When to Use Parallel.ForEachAsync vs. Task.WhenAll?

#net8

#concurrency

#async

2025-01-29

👋 Introduction

If you’ve worked with async programming in .NET, you’ve probably come across Parallel.ForEachAsync and Task.WhenAll. At first glance, they seem to do the same thing — helping you run multiple tasks concurrently. But if they serve the same purpose, why do both exist? The reality is, they behave quite differently under the hood, and picking the wrong one for your use case could lead to unexpected performance issues — or even deadlocks.

⏱️ Benchmarking

Preparation

Initially, I thought I could use Task.CompletedTask to avoid scheduling overhead, since I didn’t want to measure that part — because it’s not really deterministic, given that scheduling depends on many environmental factors. But then I realized that this approach wouldn't work with Parallel.ForEachAsync, because it always schedules tasks no matter what. That meant I had to take a different approach. To solve this, I created a FakeParallel class, which is basically the same as Parallel, but without the scheduling logic. This allowed me to focus purely on measuring the performance of awaiting tasks without the interference of scheduling nuances.

Results

The results were clear: Task.WhenAll completed in 360 ns, while Parallel.ForEachAsync took significantly longer at 3197 ns. This makes sense because Task.WhenAll simply awaits already-started tasks, whereas Parallel.ForEachAsync involves scheduling overhead, which adds complexity and time. In terms of memory usage, for just a few number of tasks Task.WhenAll is superior, but Parallel.ForEachAsync is much better at scaling. It might worth mentioning that I was experimenting with other types of arrays as well like IEnumerable from .Append() methods or from yield returns but all of them were slower and much worse at memory management.

Method	count	Mean	Error	StdDev	Gen0	Allocated
WhenAllUsingArray	2	58.48 ns	1.182 ns	1.048 ns	0.0286	120 B
WhenAllUsingArray	5	98.48 ns	1.275 ns	1.130 ns	0.0343	144 B
WhenAllUsingArray	10	165.26 ns	2.890 ns	2.562 ns	0.0439	184 B
WhenAllUsingArray	25	360.30 ns	3.814 ns	2.978 ns	0.0725	304 B
WhenAllUsingArray	300	4,104.64 ns	57.244 ns	47.801 ns	0.5951	2504 B
FakeParallelForEachWithUnlimitedDegreeOfParallelism	2	411.32 ns	5.423 ns	4.807 ns	0.0935	392 B
FakeParallelForEachWithUnlimitedDegreeOfParallelism	5	801.97 ns	5.680 ns	4.743 ns	0.0935	392 B
FakeParallelForEachWithUnlimitedDegreeOfParallelism	10	1,493.07 ns	12.411 ns	10.364 ns	0.0935	392 B
FakeParallelForEachWithUnlimitedDegreeOfParallelism	25	3,197.74 ns	26.647 ns	23.622 ns	0.0916	392 B
FakeParallelForEachWithUnlimitedDegreeOfParallelism	300	35,937.42 ns	402.805 ns	336.361 ns	0.0610	392 B

Conclusion

This was unexpected at first because both methods seem to serve the same purpose. However, during the preparation phase, it became clear that there are fundamental differences. The key realization is that Parallel.ForEachAsync always schedules tasks because it always receives unstarted ones — at least, the provided Func<> is unstarted by definition. On the other hand, Task.WhenAll operates only on tasks that are already running, avoiding any scheduling overhead.
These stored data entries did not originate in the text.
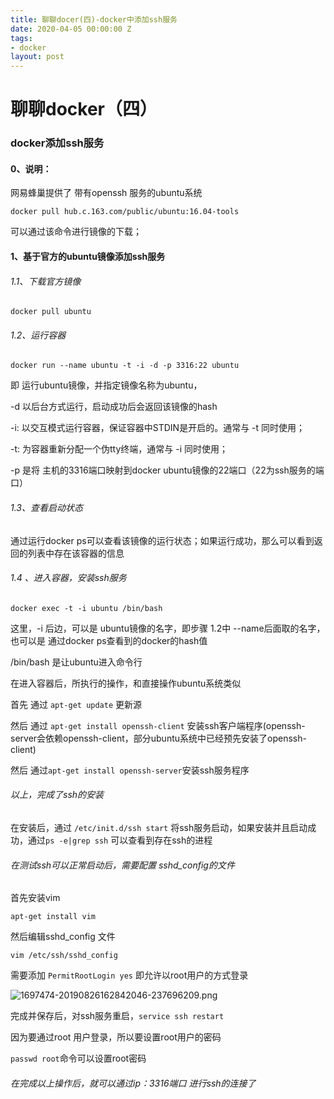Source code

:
 ```yaml
---
title: 聊聊docer(四)-docker中添加ssh服务
date: 2020-04-05 00:00:00 Z
tags:
- docker
layout: post
---
```


# 聊聊docker（四）

### docker添加ssh服务

#### 0、说明：

网易蜂巢提供了 带有openssh 服务的ubuntu系统

```hub.c.163.com/public/ubuntu:16.04-tools
docker pull hub.c.163.com/public/ubuntu:16.04-tools
```

可以通过该命令进行镜像的下载；

#### 1、基于官方的ubuntu镜像添加ssh服务

###### 1.1、下载官方镜像

```
docker pull ubuntu
```

###### 1.2、运行容器

```
docker run --name ubuntu -t -i -d -p 3316:22 ubuntu
```

即 运行ubuntu镜像，并指定镜像名称为ubuntu，

-d 以后台方式运行，启动成功后会返回该镜像的hash

-i: 以交互模式运行容器，保证容器中STDIN是开启的。通常与 -t 同时使用； 

-t: 为容器重新分配一个伪tty终端，通常与 -i 同时使用； 

-p 是将 主机的3316端口映射到docker ubuntu镜像的22端口（22为ssh服务的端口）

###### 1.3、查看启动状态

通过运行docker ps可以查看该镜像的运行状态；如果运行成功，那么可以看到返回的列表中存在该容器的信息

###### 1.4 、进入容器，安装ssh服务

```
docker exec -t -i ubuntu /bin/bash
```

这里，-i 后边，可以是 ubuntu镜像的名字，即步骤 1.2中 --name后面取的名字，也可以是 通过docker ps查看到的docker的hash值 

/bin/bash 是让ubuntu进入命令行

在进入容器后，所执行的操作，和直接操作ubuntu系统类似

首先 通过 `apt-get update` 更新源

然后 通过 `apt-get install openssh-client` 安装ssh客户端程序(openssh-server会依赖openssh-client，部分ubuntu系统中已经预先安装了openssh-client)

然后 通过`apt-get install openssh-server`安装ssh服务程序



###### 以上，完成了ssh的安装

在安装后，通过 `/etc/init.d/ssh start` 将ssh服务启动，如果安装并且启动成功，通过`ps -e|grep ssh`  可以查看到存在ssh的进程



###### 在测试ssh可以正常启动后，需要配置 sshd_config的文件

首先安装vim

`apt-get install vim`

然后编辑sshd_config 文件

`vim /etc/ssh/sshd_config` 

需要添加 `PermitRootLogin yes` 即允许以root用户的方式登录

![1697474-20190826162842046-237696209.png](https://i.loli.net/2020/04/05/DbTh53FLksfH2ne.png)

完成并保存后，对ssh服务重启，`service ssh restart`

因为要通过root 用户登录，所以要设置root用户的密码

`passwd root`命令可以设置root密码



###### 在完成以上操作后，就可以通过ip：3316端口 进行ssh的连接了





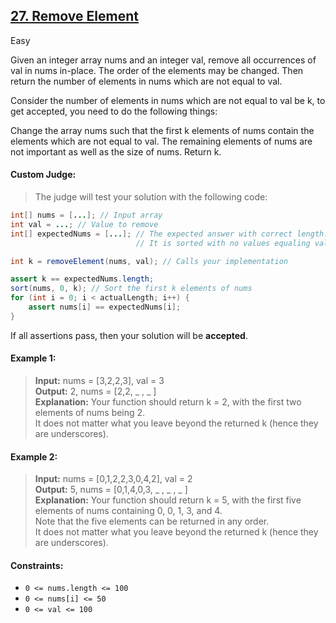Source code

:## [27. Remove Element](https://leetcode.com/problems/remove-element/)  

Easy

Given an integer array nums and an integer val, remove all occurrences of val in nums in-place. The order of the elements may be changed. Then return the number of elements in nums which are not equal to val.

Consider the number of elements in nums which are not equal to val be k, to get accepted, you need to do the following things:

Change the array nums such that the first k elements of nums contain the elements which are not equal to val. The remaining elements of nums are not important as well as the size of nums.
Return k.

#### Custom Judge:

> The judge will test your solution with the following code:

```java
int[] nums = [...]; // Input array
int val = ...; // Value to remove
int[] expectedNums = [...]; // The expected answer with correct length.
                            // It is sorted with no values equaling val.

int k = removeElement(nums, val); // Calls your implementation

assert k == expectedNums.length;
sort(nums, 0, k); // Sort the first k elements of nums
for (int i = 0; i < actualLength; i++) {
    assert nums[i] == expectedNums[i];
}
```

If all assertions pass, then your solution will be __accepted__.

#### Example 1:

> __Input:__ nums = [3,2,2,3], val = 3  
> __Output:__ 2, nums = [2,2, _ , _ ]  
> __Explanation:__ Your function should return k = 2, with the first two elements of nums being 2.  
> It does not matter what you leave beyond the returned k (hence they are underscores).  

#### Example 2:

> __Input:__ nums = [0,1,2,2,3,0,4,2], val = 2  
> __Output:__ 5, nums = [0,1,4,0,3, _ , _ , _ ]  
> __Explanation:__ Your function should return k = 5, with the first five elements of nums containing 0, 0, 1, 3, and 4.  
> Note that the five elements can be returned in any order.  
> It does not matter what you leave beyond the returned k (hence they are underscores).  

#### Constraints:

- <code>0 <= nums.length <= 100</code>
- <code>0 <= nums[i] <= 50</code>
- <code>0 <= val <= 100</code>
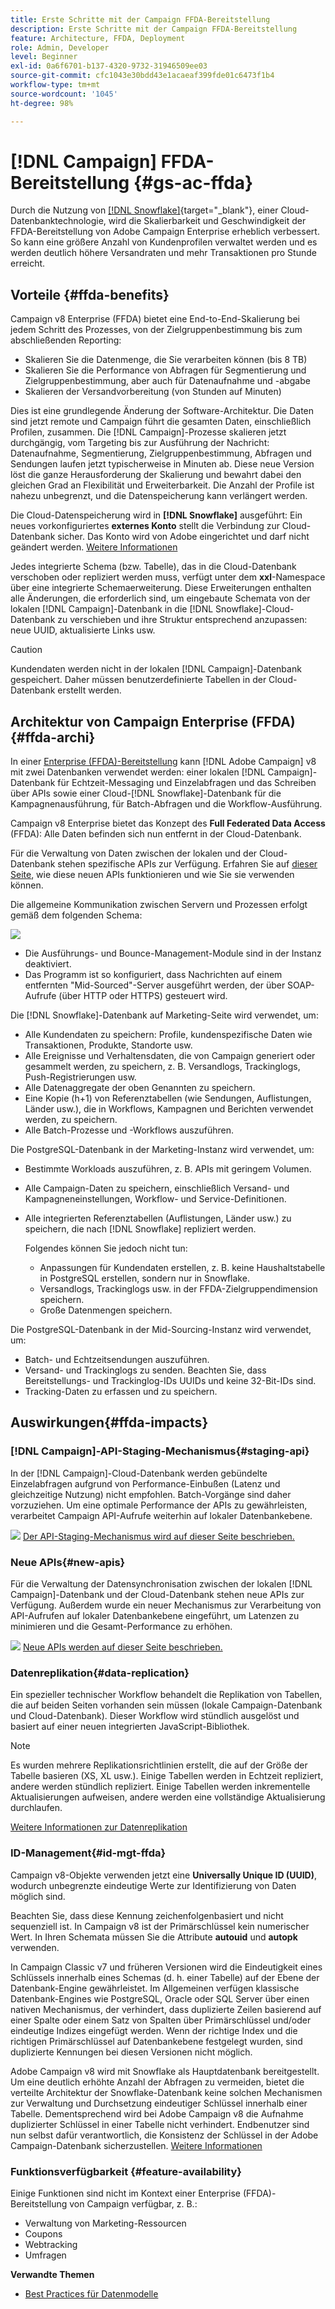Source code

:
 ```yaml
---
title: Erste Schritte mit der Campaign FFDA-Bereitstellung
description: Erste Schritte mit der Campaign FFDA-Bereitstellung
feature: Architecture, FFDA, Deployment
role: Admin, Developer
level: Beginner
exl-id: 0a6f6701-b137-4320-9732-31946509ee03
source-git-commit: cfc1043e30bdd43e1acaeaf399fde01c6473f1b4
workflow-type: tm+mt
source-wordcount: '1045'
ht-degree: 98%

---
```


# [!DNL Campaign] FFDA-Bereitstellung {#gs-ac-ffda}

Durch die Nutzung von [[!DNL Snowflake]](https://www.snowflake.com/){target="_blank"}, einer Cloud-Datenbanktechnologie, wird die Skalierbarkeit und Geschwindigkeit der FFDA-Bereitstellung von Adobe Campaign Enterprise erheblich verbessert. So kann eine größere Anzahl von Kundenprofilen verwaltet werden und es werden deutlich höhere Versandraten und mehr Transaktionen pro Stunde erreicht.

## Vorteile {#ffda-benefits}

Campaign v8 Enterprise (FFDA) bietet eine End-to-End-Skalierung bei jedem Schritt des Prozesses, von der Zielgruppenbestimmung bis zum abschließenden Reporting:

* Skalieren Sie die Datenmenge, die Sie verarbeiten können (bis 8 TB)
* Skalieren Sie die Performance von Abfragen für Segmentierung und Zielgruppenbestimmung, aber auch für Datenaufnahme und -abgabe
* Skalieren der Versandvorbereitung (von Stunden auf Minuten)

Dies ist eine grundlegende Änderung der Software-Architektur. Die Daten sind jetzt remote und Campaign führt die gesamten Daten, einschließlich Profilen, zusammen. Die [!DNL Campaign]-Prozesse skalieren jetzt durchgängig, vom Targeting bis zur Ausführung der Nachricht: Datenaufnahme, Segmentierung, Zielgruppenbestimmung, Abfragen und Sendungen laufen jetzt typischerweise in Minuten ab. Diese neue Version löst die ganze Herausforderung der Skalierung und bewahrt dabei den gleichen Grad an Flexibilität und Erweiterbarkeit. Die Anzahl der Profile ist nahezu unbegrenzt, und die Datenspeicherung kann verlängert werden.

Die Cloud-Datenspeicherung wird in **[!DNL Snowflake]** ausgeführt: Ein neues vorkonfiguriertes **externes Konto** stellt die Verbindung zur Cloud-Datenbank sicher. Das Konto wird von Adobe eingerichtet und darf nicht geändert werden. [Weitere Informationen](../config/external-accounts.md)

Jedes integrierte Schema (bzw. Tabelle), das in die Cloud-Datenbank verschoben oder repliziert werden muss, verfügt unter dem **xxl**-Namespace über eine integrierte Schemaerweiterung. Diese Erweiterungen enthalten alle Änderungen, die erforderlich sind, um eingebaute Schemata von der lokalen [!DNL Campaign]-Datenbank in die [!DNL Snowflake]-Cloud-Datenbank zu verschieben und ihre Struktur entsprechend anzupassen: neue UUID, aktualisierte Links usw.

>[!CAUTION]
>
> Kundendaten werden nicht in der lokalen [!DNL Campaign]-Datenbank gespeichert. Daher müssen benutzerdefinierte Tabellen in der Cloud-Datenbank erstellt werden.
>

## Architektur von Campaign Enterprise (FFDA){#ffda-archi}

In einer [Enterprise (FFDA)-Bereitstellung](../architecture/enterprise-deployment.md) kann [!DNL Adobe Campaign] v8 mit zwei Datenbanken verwendet werden: einer lokalen [!DNL Campaign]-Datenbank für Echtzeit-Messaging und Einzelabfragen und das Schreiben über APIs sowie einer Cloud-[!DNL Snowflake]-Datenbank für die Kampagnenausführung, für Batch-Abfragen und die Workflow-Ausführung.

Campaign v8 Enterprise bietet das Konzept des **Full Federated Data Access** (FFDA): Alle Daten befinden sich nun entfernt in der Cloud-Datenbank.

Für die Verwaltung von Daten zwischen der lokalen und der Cloud-Datenbank stehen spezifische APIs zur Verfügung. Erfahren Sie auf [dieser Seite](new-apis.md), wie diese neuen APIs funktionieren und wie Sie sie verwenden können.

Die allgemeine Kommunikation zwischen Servern und Prozessen erfolgt gemäß dem folgenden Schema:

![](assets/architecture.png)

* Die Ausführungs- und Bounce-Management-Module sind in der Instanz deaktiviert.
* Das Programm ist so konfiguriert, dass Nachrichten auf einem entfernten &quot;Mid-Sourced&quot;-Server ausgeführt werden, der über SOAP-Aufrufe (über HTTP oder HTTPS) gesteuert wird.

Die [!DNL Snowflake]-Datenbank auf Marketing-Seite wird verwendet, um:

* Alle Kundendaten zu speichern: Profile, kundenspezifische Daten wie Transaktionen, Produkte, Standorte usw.
* Alle Ereignisse und Verhaltensdaten, die von Campaign generiert oder gesammelt werden, zu speichern, z. B. Versandlogs, Trackinglogs, Push-Registrierungen usw.
* Alle Datenaggregate der oben Genannten zu speichern.
* Eine Kopie (h+1) von Referenztabellen (wie Sendungen, Auflistungen, Länder usw.), die in Workflows, Kampagnen und Berichten verwendet werden, zu speichern.
* Alle Batch-Prozesse und -Workflows auszuführen.


Die PostgreSQL-Datenbank in der Marketing-Instanz wird verwendet, um:

* Bestimmte Workloads auszuführen, z. B. APIs mit geringem Volumen.
* Alle Campaign-Daten zu speichern, einschließlich Versand- und Kampagneneinstellungen, Workflow- und Service-Definitionen.
* Alle integrierten Referenztabellen (Auflistungen, Länder usw.) zu speichern, die nach [!DNL Snowflake] repliziert werden.

  Folgendes können Sie jedoch nicht tun:
   * Anpassungen für Kundendaten erstellen, z. B. keine Haushaltstabelle in PostgreSQL erstellen, sondern nur in Snowflake.
   * Versandlogs, Trackinglogs usw. in der FFDA-Zielgruppendimension speichern.
   * Große Datenmengen speichern.


Die PostgreSQL-Datenbank in der Mid-Sourcing-Instanz wird verwendet, um:

* Batch- und Echtzeitsendungen auszuführen.
* Versand- und Trackinglogs zu senden. Beachten Sie, dass Bereitstellungs- und Trackinglog-IDs UUIDs und keine 32-Bit-IDs sind.
* Tracking-Daten zu erfassen und zu speichern.


## Auswirkungen{#ffda-impacts}

### [!DNL Campaign]-API-Staging-Mechanismus{#staging-api}

In der [!DNL Campaign]-Cloud-Datenbank werden gebündelte Einzelabfragen aufgrund von Performance-Einbußen (Latenz und gleichzeitige Nutzung) nicht empfohlen. Batch-Vorgänge sind daher vorzuziehen. Um eine optimale Performance der APIs zu gewährleisten, verarbeitet Campaign API-Aufrufe weiterhin auf lokaler Datenbankebene.

![](../assets/do-not-localize/glass.png) [Der API-Staging-Mechanismus wird auf dieser Seite beschrieben.](staging.md)

### Neue APIs{#new-apis}

Für die Verwaltung der Datensynchronisation zwischen der lokalen [!DNL Campaign]-Datenbank und der Cloud-Datenbank stehen neue APIs zur Verfügung. Außerdem wurde ein neuer Mechanismus zur Verarbeitung von API-Aufrufen auf lokaler Datenbankebene eingeführt, um Latenzen zu minimieren und die Gesamt-Performance zu erhöhen.

![](../assets/do-not-localize/glass.png) [Neue APIs werden auf dieser Seite beschrieben.](new-apis.md)


### Datenreplikation{#data-replication}

Ein spezieller technischer Workflow behandelt die Replikation von Tabellen, die auf beiden Seiten vorhanden sein müssen (lokale Campaign-Datenbank und Cloud-Datenbank). Dieser Workflow wird stündlich ausgelöst und basiert auf einer neuen integrierten JavaScript-Bibliothek.

>[!NOTE]
>
> Es wurden mehrere Replikationsrichtlinien erstellt, die auf der Größe der Tabelle basieren (XS, XL usw.).
> Einige Tabellen werden in Echtzeit repliziert, andere werden stündlich repliziert. Einige Tabellen werden inkrementelle Aktualisierungen aufweisen, andere werden eine vollständige Aktualisierung durchlaufen.
>

[Weitere Informationen zur Datenreplikation](replication.md)

### ID-Management{#id-mgt-ffda}

Campaign v8-Objekte verwenden jetzt eine **Universally Unique ID (UUID)**, wodurch unbegrenzte eindeutige Werte zur Identifizierung von Daten möglich sind.

Beachten Sie, dass diese Kennung zeichenfolgenbasiert und nicht sequenziell ist. In Campaign v8 ist der Primärschlüssel kein numerischer Wert. In Ihren Schemata müssen Sie die Attribute **autouid** und **autopk** verwenden.

In Campaign Classic v7 und früheren Versionen wird die Eindeutigkeit eines Schlüssels innerhalb eines Schemas (d. h. einer Tabelle) auf der Ebene der Datenbank-Engine gewährleistet. Im Allgemeinen verfügen klassische Datenbank-Engines wie PostgreSQL, Oracle oder SQL Server über einen nativen Mechanismus, der verhindert, dass duplizierte Zeilen basierend auf einer Spalte oder einem Satz von Spalten über Primärschlüssel und/oder eindeutige Indizes eingefügt werden. Wenn der richtige Index und die richtigen Primärschlüssel auf Datenbankebene festgelegt wurden, sind duplizierte Kennungen bei diesen Versionen nicht möglich.

Adobe Campaign v8 wird mit Snowflake als Hauptdatenbank bereitgestellt. Um eine deutlich erhöhte Anzahl der Abfragen zu vermeiden, bietet die verteilte Architektur der Snowflake-Datenbank keine solchen Mechanismen zur Verwaltung und Durchsetzung eindeutiger Schlüssel innerhalb einer Tabelle. Dementsprechend wird bei Adobe Campaign v8 die Aufnahme duplizierter Schlüssel in einer Tabelle nicht verhindert. Endbenutzer sind nun selbst dafür verantwortlich, die Konsistenz der Schlüssel in der Adobe Campaign-Datenbank sicherzustellen. [Weitere Informationen](keys.md)

### Funktionsverfügbarkeit {#feature-availability}

Einige Funktionen sind nicht im Kontext einer Enterprise (FFDA)-Bereitstellung von Campaign verfügbar, z. B.:

* Verwaltung von Marketing-Ressourcen
* Coupons
* Webtracking
* Umfragen


**Verwandte Themen**

* [Best Practices für Datenmodelle](../dev/datamodel-best-practices.md)
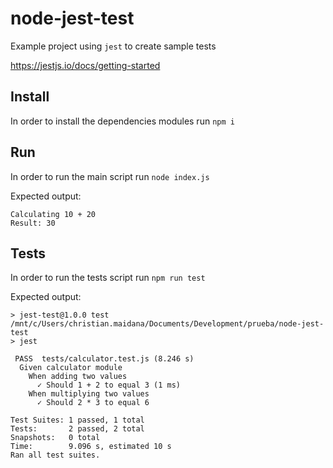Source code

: # node-jest-test

Example project using `jest` to create sample tests

https://jestjs.io/docs/getting-started

## Install

In order to install the dependencies modules run `npm i`

## Run 

In order to run the main script run `node index.js`

Expected output: 
```
Calculating 10 + 20
Result: 30
```
## Tests

In order to run the tests script run `npm run test`

Expected output: 
```
> jest-test@1.0.0 test /mnt/c/Users/christian.maidana/Documents/Development/prueba/node-jest-test
> jest

 PASS  tests/calculator.test.js (8.246 s)
  Given calculator module
    When adding two values
      ✓ Should 1 + 2 to equal 3 (1 ms)
    When multiplying two values
      ✓ Should 2 * 3 to equal 6

Test Suites: 1 passed, 1 total
Tests:       2 passed, 2 total
Snapshots:   0 total
Time:        9.096 s, estimated 10 s
Ran all test suites.
```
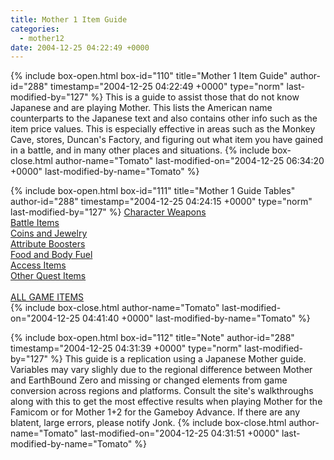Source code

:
 ```yaml
---
title: Mother 1 Item Guide
categories:
  - mother12
date: 2004-12-25 04:22:49 +0000
---
```

{% include box-open.html box-id="110" title="Mother 1 Item Guide" author-id="288" timestamp="2004-12-25 04:22:49 +0000" type="norm" last-modified-by="127" %}
This is a guide to assist those that do not know Japanese and are playing Mother. This lists the American name counterparts to the Japanese text and also contains other info such as the item price values. This is especially effective in areas such as the Monkey Cave, stores, Duncan's Factory, and figuring out what item you have gained in a battle, and in many other places and situations.
{% include box-close.html author-name="Tomato" last-modified-on="2004-12-25 06:34:20 +0000" last-modified-by-name="Tomato" %}

{% include box-open.html box-id="111" title="Mother 1 Guide Tables" author-id="288" timestamp="2004-12-25 04:24:15 +0000" type="norm" last-modified-by="127" %}
<a href="characterweapons.php">Character Weapons</a><BR />
<a href="battleitems.php">Battle Items</a><BR />
<a href="coinsjewelry.php">Coins and Jewelry</a><BR />
<a href="attributeboosters.php">Attribute Boosters</a><BR />
<a href="fooditems.php">Food and Body Fuel</a><BR />
<a href="accessitems.php">Access Items</a><BR />
<a href="otherquestitems.php">Other Quest Items</a><BR />
<BR />
<a href="allgameitems.php">ALL GAME ITEMS</a><BR />
{% include box-close.html author-name="Tomato" last-modified-on="2004-12-25 04:41:40 +0000" last-modified-by-name="Tomato" %}

{% include box-open.html box-id="112" title="Note" author-id="288" timestamp="2004-12-25 04:31:39 +0000" type="norm" last-modified-by="127" %}
This guide is a replication using a Japanese Mother guide. Variables may vary slighly due to the regional difference between Mother and EarthBound Zero and missing or changed elements from game conversion across regions and platforms. Consult the site's walkthroughs along with this to get the most effective results when playing Mother for the Famicom or for Mother 1+2 for the Gameboy Advance. If there are any blatent, large errors, please notify Jonk.
{% include box-close.html author-name="Tomato" last-modified-on="2004-12-25 04:31:51 +0000" last-modified-by-name="Tomato" %}
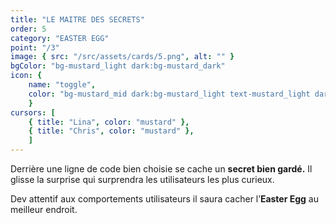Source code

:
 ```yaml
---
title: "LE MAITRE DES SECRETS"
order: 5
category: "EASTER EGG"
point: "/3"
image: { src: "/src/assets/cards/5.png", alt: "" }
bgColor: "bg-mustard_light dark:bg-mustard_dark"
icon: {
    name: "toggle",
    color: "bg-mustard_mid dark:bg-mustard_light text-mustard_light dark:text-mustard_dark",
    }
cursors: [
    { title: "Lina", color: "mustard" },
    { title: "Chris", color: "mustard" },
    ]
---
```


Derrière une ligne de code bien choisie se cache un **secret bien gardé.** Il glisse la surprise qui surprendra les utilisateurs les plus curieux.

Dev attentif aux comportements utilisateurs il saura cacher l’**Easter Egg** au meilleur endroit.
Another important distinction is that Parallel.ForEachAsync is not limited to tasks. You can use it to run anything concurrently, making it a more flexible tool for cases where you need controlled execution and throttling.

📋 Summary

So, what’s the takeaway? If you need to start and control a batch of tasks (or operations that are not tasks, especially), the methods of the Parallel class are the way to go. If you have tasks and they are already running and you just need to wait for them, Task.WhenAll is the better choice. Performance-wise, Task.WhenAll is faster because it does less work. But if you need proper scheduling and throttling, the Parallel.ForEachAsync is worth the tradeoff. Understanding these nuances can save you from unexpected performance issues and even prevent your app from deadlocking!